# Rookie Smoker Needs Help



## wudman (Oct 8, 2015)

I have a 30" MES and just bought two "bricks" of Tillamook Cheese.  I've got that "rat maze" device for pellets and a blow torch.  What I don't have is my Phillips book as we just moved to Spokane.  So, I've got maple and apple pellets.  Need your advice on how long to smoke.  Do I set a temp or just rely on the heat from the smoke.  Any other advice will be appreciated...


----------



## pineywoods (Oct 8, 2015)

You want to cold smoke cheese so don't even turn on the smoker just use the Amazen Smoker. Many people do 3-4 hours for cheese I do about 5-6 personally. Do not try the cheese as soon as it's done it is terrible instead seal it up and leave it in the fridge for two weeks then try it


----------



## muralboy (Oct 8, 2015)

Piney is spot on.  It's hard to resist sneaking a taste right away - which may be a good idea because you will appreciate what the 2 weeks will do to mellow out the flavor.

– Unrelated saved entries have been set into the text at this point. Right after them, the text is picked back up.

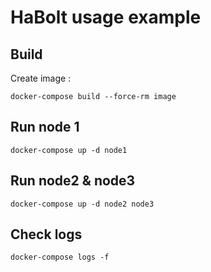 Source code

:# HaBolt usage example

## Build

Create image :

`docker-compose build --force-rm image`

## Run node 1

`docker-compose up -d node1`

## Run node2 & node3

`docker-compose up -d node2 node3`


## Check logs

`docker-compose logs -f`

Let the cheese sit in the fridge overnight on a tray, then vac seal and keep in fridge for a few weeks. Then enjoy!


----------



## wudman (Oct 9, 2015)

Thanks to Piney and Mural...good ideas.  I did find a super thread on cheese.  I had no idea that smoking cheese could be so complicated.  Smoke on!


----------



## muralboy (Oct 9, 2015)

One more tip - let the cheese sit out at room temp about 1 hr and blot any moisture from the surface before the smoke


----------